_Task details_. Scan the records below, and wherever a line has the word "wash", pull it out.

• • •

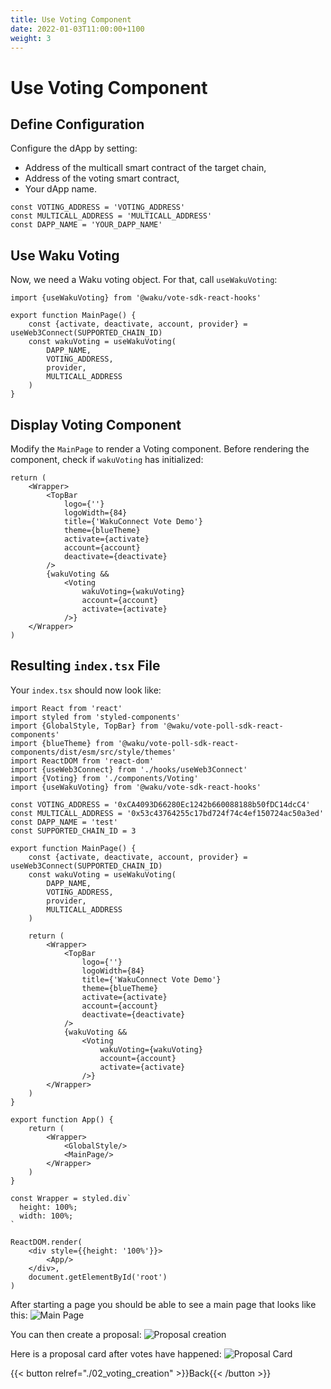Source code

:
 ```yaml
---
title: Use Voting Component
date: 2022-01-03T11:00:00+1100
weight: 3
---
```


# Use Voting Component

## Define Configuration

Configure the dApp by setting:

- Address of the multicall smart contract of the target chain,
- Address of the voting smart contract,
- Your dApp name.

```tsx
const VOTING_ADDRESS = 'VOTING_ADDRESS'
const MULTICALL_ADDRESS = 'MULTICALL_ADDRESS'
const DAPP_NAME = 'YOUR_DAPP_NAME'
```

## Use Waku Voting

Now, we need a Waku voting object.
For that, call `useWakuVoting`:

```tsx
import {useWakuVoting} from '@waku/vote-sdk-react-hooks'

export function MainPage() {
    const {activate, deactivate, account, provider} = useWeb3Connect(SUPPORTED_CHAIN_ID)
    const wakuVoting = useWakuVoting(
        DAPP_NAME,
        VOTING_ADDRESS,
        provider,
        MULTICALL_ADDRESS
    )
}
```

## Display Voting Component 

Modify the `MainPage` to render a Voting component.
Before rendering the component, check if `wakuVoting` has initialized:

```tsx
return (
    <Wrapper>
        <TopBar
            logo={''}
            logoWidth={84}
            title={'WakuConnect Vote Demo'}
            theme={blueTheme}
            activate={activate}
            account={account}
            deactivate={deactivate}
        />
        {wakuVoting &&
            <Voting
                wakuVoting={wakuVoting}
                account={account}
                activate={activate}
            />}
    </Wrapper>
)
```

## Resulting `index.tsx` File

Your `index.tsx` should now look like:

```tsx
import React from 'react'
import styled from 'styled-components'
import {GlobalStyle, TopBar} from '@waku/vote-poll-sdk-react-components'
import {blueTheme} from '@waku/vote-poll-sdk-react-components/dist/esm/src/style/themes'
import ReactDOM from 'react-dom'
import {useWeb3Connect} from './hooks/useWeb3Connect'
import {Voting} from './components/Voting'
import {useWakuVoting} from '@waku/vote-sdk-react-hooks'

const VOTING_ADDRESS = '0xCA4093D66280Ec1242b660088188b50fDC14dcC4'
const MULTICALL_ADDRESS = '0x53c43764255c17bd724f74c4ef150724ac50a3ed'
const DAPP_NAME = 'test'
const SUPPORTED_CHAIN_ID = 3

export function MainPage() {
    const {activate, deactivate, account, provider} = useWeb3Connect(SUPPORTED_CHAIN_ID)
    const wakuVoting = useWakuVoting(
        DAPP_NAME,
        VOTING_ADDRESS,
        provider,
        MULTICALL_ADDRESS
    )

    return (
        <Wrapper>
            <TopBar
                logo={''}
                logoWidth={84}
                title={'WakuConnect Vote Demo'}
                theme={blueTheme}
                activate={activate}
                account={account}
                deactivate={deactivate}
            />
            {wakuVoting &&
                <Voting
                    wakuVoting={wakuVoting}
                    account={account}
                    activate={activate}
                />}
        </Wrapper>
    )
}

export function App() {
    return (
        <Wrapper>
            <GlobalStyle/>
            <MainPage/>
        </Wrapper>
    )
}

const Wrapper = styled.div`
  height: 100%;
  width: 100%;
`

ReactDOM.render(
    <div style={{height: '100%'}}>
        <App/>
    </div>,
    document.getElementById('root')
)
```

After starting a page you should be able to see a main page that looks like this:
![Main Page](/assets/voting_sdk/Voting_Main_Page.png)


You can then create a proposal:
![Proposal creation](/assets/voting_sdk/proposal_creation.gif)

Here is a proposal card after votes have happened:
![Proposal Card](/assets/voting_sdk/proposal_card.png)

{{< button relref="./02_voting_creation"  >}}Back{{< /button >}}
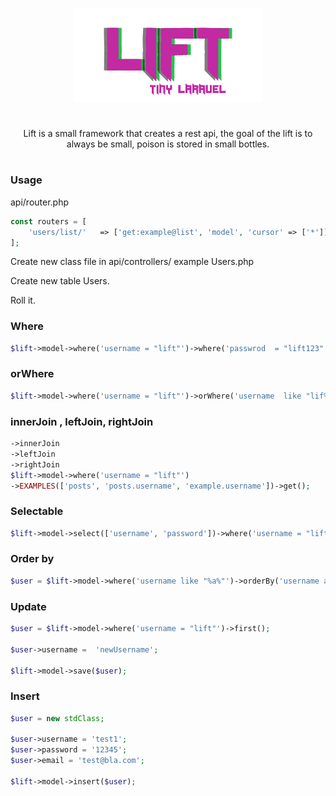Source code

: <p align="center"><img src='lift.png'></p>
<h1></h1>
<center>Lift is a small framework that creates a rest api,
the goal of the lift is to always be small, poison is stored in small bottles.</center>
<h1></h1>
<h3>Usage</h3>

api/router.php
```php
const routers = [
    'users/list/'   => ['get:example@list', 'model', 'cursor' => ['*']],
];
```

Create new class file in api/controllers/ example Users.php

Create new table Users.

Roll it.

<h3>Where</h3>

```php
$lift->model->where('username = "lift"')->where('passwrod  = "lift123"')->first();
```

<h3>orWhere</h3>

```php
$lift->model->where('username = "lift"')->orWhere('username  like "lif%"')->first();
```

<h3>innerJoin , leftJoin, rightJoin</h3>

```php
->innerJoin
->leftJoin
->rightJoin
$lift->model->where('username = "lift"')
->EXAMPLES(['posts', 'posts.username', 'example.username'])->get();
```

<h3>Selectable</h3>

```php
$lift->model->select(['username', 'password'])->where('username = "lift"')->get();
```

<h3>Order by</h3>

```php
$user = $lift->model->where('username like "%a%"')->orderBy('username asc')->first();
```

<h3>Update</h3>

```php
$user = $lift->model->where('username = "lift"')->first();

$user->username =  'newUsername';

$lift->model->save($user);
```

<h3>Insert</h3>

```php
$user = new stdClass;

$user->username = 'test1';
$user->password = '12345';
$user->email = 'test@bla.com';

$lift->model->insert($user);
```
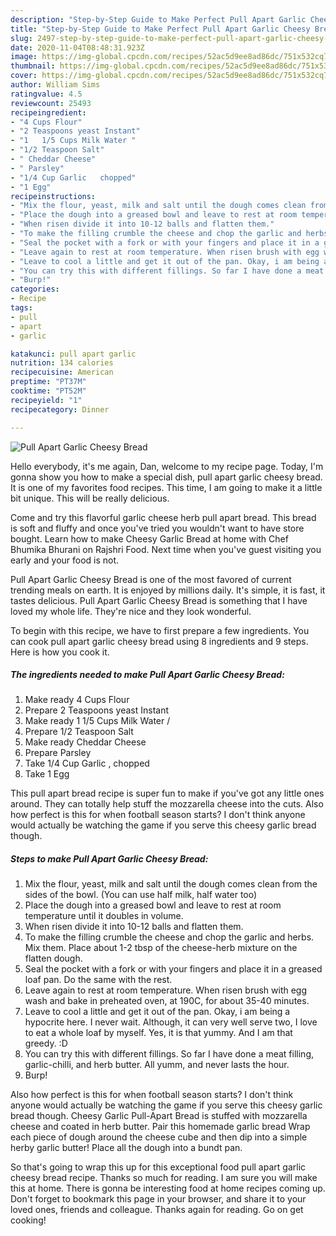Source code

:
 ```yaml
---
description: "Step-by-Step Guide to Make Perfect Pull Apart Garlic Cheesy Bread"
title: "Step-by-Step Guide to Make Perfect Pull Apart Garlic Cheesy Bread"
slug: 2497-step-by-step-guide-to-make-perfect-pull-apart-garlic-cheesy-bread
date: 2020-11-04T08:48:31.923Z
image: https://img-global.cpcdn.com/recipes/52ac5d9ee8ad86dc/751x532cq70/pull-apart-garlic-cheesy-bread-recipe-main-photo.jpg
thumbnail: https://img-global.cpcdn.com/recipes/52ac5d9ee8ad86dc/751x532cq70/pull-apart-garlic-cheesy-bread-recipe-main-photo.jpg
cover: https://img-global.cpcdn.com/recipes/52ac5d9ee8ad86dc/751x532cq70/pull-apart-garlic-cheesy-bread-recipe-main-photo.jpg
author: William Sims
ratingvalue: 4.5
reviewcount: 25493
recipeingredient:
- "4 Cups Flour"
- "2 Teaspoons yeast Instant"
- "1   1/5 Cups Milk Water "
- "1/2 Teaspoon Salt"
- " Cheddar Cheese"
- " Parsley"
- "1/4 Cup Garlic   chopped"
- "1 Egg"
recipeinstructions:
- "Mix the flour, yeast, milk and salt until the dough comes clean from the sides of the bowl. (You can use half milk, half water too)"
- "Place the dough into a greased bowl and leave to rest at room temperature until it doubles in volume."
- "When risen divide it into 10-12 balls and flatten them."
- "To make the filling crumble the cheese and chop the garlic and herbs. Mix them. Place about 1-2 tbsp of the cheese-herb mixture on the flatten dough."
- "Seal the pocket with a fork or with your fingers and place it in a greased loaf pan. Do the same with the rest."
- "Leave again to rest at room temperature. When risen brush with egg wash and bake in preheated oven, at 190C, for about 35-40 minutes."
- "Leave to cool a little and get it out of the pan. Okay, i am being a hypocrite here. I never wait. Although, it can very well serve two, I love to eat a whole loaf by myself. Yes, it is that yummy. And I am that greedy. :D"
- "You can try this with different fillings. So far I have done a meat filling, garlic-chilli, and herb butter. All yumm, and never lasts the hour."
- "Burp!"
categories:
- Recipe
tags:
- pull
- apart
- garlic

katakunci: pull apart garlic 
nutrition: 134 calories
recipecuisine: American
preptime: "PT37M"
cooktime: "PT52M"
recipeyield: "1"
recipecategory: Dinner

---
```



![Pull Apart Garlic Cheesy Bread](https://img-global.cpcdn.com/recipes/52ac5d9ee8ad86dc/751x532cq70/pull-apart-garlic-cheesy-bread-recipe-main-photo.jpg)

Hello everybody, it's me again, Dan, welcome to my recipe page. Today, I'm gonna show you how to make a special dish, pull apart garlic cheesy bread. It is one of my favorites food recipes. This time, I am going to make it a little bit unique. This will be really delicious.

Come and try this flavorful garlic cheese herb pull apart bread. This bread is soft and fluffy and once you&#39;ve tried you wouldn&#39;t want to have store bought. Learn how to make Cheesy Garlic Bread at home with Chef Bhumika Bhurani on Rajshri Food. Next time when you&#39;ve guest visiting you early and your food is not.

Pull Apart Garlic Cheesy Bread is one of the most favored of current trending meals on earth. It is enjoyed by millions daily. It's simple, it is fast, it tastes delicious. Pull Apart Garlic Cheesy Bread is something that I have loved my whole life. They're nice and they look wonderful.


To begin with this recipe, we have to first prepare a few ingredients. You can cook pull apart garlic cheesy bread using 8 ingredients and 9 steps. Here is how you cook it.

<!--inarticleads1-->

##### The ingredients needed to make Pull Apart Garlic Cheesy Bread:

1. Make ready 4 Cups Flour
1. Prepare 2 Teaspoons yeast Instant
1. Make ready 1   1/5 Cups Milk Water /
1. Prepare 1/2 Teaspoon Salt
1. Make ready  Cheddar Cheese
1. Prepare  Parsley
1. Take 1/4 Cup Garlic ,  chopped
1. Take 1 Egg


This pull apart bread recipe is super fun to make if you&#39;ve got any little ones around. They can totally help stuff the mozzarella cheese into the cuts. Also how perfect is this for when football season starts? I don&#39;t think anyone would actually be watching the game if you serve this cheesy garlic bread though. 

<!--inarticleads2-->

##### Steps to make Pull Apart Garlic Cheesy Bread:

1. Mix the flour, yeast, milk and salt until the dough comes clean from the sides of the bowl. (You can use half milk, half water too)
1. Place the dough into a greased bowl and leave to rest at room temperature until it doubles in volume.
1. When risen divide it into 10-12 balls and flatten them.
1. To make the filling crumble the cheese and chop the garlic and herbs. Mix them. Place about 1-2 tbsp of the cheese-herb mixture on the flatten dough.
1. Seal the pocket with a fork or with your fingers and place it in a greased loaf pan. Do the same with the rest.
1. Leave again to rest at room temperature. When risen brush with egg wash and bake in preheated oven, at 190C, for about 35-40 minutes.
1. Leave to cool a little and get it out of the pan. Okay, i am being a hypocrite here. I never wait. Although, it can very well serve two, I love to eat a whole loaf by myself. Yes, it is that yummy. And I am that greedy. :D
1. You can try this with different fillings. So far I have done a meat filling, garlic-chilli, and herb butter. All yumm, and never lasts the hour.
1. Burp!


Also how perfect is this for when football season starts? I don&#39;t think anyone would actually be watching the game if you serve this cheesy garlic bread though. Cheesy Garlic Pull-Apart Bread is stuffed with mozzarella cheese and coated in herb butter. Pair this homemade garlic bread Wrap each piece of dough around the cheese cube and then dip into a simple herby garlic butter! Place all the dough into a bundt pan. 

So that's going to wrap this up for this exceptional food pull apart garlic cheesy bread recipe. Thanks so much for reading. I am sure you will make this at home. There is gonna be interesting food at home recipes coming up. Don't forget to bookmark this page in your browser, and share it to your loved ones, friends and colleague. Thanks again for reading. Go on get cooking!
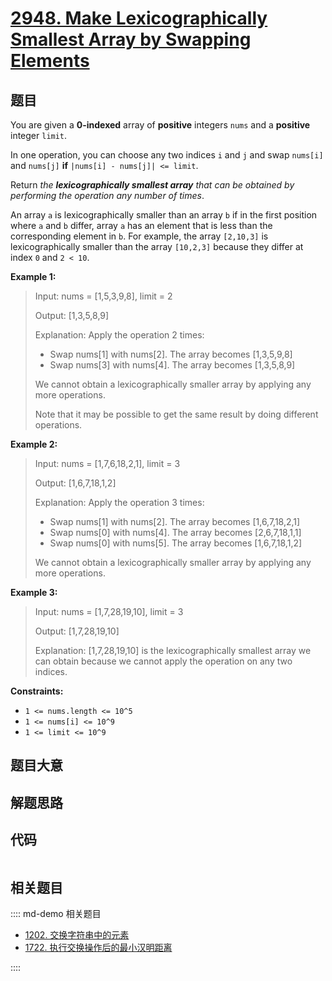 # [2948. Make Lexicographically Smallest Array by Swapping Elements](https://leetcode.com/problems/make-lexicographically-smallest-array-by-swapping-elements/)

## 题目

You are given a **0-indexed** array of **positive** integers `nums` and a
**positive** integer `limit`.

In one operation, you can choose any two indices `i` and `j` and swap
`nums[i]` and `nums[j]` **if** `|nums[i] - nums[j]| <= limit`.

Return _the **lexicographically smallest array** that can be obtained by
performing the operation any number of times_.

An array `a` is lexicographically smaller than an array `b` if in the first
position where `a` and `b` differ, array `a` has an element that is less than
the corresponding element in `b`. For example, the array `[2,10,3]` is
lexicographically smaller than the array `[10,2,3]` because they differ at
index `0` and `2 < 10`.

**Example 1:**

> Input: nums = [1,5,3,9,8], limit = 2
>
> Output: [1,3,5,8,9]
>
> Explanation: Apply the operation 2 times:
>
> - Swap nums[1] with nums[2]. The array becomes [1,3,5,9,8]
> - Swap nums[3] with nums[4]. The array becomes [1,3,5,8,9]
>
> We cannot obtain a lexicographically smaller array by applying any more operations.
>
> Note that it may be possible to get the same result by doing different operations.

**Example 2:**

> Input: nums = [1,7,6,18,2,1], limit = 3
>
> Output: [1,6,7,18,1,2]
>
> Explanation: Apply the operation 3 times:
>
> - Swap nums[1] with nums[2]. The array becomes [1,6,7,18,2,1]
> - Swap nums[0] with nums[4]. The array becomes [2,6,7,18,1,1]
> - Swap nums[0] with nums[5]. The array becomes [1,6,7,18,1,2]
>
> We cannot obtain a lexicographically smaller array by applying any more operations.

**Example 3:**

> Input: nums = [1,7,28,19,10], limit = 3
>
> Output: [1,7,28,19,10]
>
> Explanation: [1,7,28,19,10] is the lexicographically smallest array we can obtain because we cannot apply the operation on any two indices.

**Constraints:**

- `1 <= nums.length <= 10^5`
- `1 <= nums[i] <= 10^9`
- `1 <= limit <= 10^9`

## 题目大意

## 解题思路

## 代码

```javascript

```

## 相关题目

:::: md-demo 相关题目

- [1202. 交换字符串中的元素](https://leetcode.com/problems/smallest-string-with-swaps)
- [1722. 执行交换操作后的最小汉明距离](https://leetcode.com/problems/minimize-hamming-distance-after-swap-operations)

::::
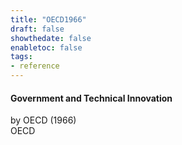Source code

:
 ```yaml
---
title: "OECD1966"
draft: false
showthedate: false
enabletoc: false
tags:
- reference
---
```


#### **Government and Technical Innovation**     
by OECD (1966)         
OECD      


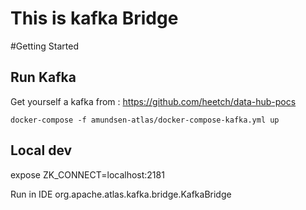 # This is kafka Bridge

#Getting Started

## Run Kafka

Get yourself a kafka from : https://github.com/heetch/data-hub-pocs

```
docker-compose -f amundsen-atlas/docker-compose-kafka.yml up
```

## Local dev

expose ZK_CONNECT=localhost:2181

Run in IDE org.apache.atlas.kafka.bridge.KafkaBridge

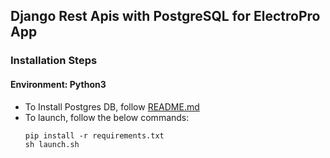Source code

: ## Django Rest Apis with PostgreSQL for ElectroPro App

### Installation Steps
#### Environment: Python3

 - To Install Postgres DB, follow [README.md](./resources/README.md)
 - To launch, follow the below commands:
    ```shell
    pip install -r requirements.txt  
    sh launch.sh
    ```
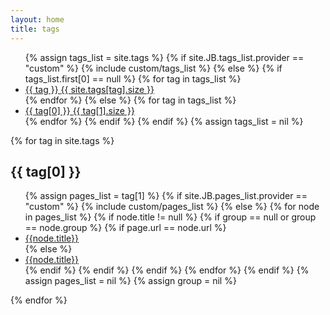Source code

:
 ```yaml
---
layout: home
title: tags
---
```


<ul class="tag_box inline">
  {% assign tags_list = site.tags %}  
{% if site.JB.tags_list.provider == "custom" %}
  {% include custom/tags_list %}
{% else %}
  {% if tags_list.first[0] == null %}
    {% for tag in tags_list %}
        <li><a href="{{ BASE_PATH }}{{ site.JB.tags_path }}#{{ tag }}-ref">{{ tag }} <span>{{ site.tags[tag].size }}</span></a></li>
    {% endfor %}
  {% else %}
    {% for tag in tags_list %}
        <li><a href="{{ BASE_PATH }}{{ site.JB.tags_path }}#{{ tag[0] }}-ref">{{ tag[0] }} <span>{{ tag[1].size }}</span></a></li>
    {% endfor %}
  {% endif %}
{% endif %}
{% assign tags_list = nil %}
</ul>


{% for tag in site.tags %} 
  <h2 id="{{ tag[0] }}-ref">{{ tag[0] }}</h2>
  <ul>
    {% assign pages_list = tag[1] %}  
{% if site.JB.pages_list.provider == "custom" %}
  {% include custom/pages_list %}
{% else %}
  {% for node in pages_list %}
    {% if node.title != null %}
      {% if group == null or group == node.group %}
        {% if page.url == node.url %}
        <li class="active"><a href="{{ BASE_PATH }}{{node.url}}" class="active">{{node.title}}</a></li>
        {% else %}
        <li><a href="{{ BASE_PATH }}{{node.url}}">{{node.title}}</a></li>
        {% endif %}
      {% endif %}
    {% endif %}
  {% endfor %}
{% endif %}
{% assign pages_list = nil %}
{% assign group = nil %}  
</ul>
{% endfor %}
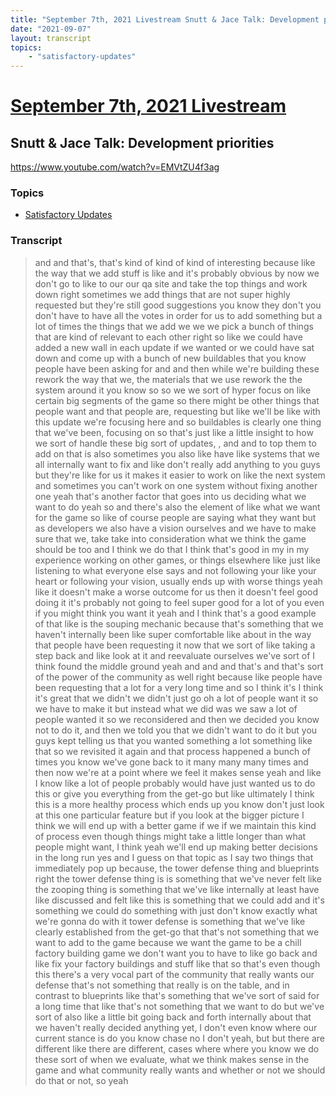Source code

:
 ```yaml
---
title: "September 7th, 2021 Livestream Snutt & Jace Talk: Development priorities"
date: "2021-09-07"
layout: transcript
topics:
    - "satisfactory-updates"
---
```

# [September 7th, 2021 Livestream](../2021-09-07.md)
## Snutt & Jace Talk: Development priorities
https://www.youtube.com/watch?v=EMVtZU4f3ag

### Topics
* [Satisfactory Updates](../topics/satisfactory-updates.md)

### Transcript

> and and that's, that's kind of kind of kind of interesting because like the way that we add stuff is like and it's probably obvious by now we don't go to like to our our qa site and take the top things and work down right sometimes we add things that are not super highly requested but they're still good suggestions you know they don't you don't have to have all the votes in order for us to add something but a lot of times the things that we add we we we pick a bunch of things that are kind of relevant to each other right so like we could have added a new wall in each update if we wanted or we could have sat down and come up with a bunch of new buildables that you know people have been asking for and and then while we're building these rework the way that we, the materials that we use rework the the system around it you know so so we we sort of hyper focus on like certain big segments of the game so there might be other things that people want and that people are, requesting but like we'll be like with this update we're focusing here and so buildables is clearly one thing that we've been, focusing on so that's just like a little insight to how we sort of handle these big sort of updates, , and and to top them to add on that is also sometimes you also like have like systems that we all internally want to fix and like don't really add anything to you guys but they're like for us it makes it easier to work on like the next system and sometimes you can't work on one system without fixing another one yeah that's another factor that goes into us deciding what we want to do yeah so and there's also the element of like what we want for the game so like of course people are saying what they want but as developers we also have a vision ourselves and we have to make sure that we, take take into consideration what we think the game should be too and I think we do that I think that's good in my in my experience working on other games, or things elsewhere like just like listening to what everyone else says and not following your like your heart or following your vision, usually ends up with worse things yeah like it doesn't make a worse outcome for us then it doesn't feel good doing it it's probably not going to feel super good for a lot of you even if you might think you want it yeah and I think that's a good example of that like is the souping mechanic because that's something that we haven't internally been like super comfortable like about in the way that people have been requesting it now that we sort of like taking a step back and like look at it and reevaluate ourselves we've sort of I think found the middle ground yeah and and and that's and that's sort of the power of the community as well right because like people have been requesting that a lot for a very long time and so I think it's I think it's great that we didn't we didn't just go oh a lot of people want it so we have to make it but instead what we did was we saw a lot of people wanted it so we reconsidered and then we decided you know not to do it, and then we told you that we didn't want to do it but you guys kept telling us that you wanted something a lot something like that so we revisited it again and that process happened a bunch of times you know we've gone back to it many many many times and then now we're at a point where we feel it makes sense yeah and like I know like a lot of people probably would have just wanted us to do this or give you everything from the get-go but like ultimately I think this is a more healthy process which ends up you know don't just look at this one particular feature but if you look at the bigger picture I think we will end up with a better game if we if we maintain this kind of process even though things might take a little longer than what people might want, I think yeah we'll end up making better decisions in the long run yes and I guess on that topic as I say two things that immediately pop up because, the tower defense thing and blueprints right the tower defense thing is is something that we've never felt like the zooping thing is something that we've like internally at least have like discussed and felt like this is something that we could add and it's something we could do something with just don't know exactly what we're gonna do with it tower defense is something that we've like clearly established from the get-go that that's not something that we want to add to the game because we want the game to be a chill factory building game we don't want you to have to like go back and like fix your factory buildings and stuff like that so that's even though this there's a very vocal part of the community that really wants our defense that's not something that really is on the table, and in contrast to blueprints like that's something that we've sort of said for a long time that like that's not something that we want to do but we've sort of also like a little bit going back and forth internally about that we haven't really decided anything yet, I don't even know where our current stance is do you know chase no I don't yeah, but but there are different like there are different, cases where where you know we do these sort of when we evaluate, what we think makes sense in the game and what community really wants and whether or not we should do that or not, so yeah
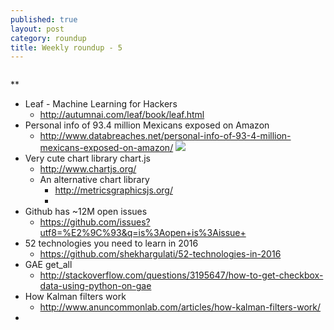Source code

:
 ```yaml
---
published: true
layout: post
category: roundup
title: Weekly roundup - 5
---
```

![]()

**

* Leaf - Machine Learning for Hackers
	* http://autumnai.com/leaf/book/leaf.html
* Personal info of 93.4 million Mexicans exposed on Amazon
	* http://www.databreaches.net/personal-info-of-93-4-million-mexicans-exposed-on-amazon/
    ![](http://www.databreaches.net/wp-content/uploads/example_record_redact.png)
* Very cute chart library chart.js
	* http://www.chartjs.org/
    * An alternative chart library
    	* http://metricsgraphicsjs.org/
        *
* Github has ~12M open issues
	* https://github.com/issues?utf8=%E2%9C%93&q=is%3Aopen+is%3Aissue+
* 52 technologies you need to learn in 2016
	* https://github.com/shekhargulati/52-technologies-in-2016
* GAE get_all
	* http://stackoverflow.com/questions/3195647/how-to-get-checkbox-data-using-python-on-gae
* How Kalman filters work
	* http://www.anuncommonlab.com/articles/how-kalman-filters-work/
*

• • •

_Solution to the problem_.
- "Leave again to rest at room temperature. When risen brush with egg wash and bake in preheated oven, at 190C, for about 35-40 minutes."
1. Leave again to rest at room temperature. When risen brush with egg wash and bake in preheated oven, at 190C, for about 35-40 minutes.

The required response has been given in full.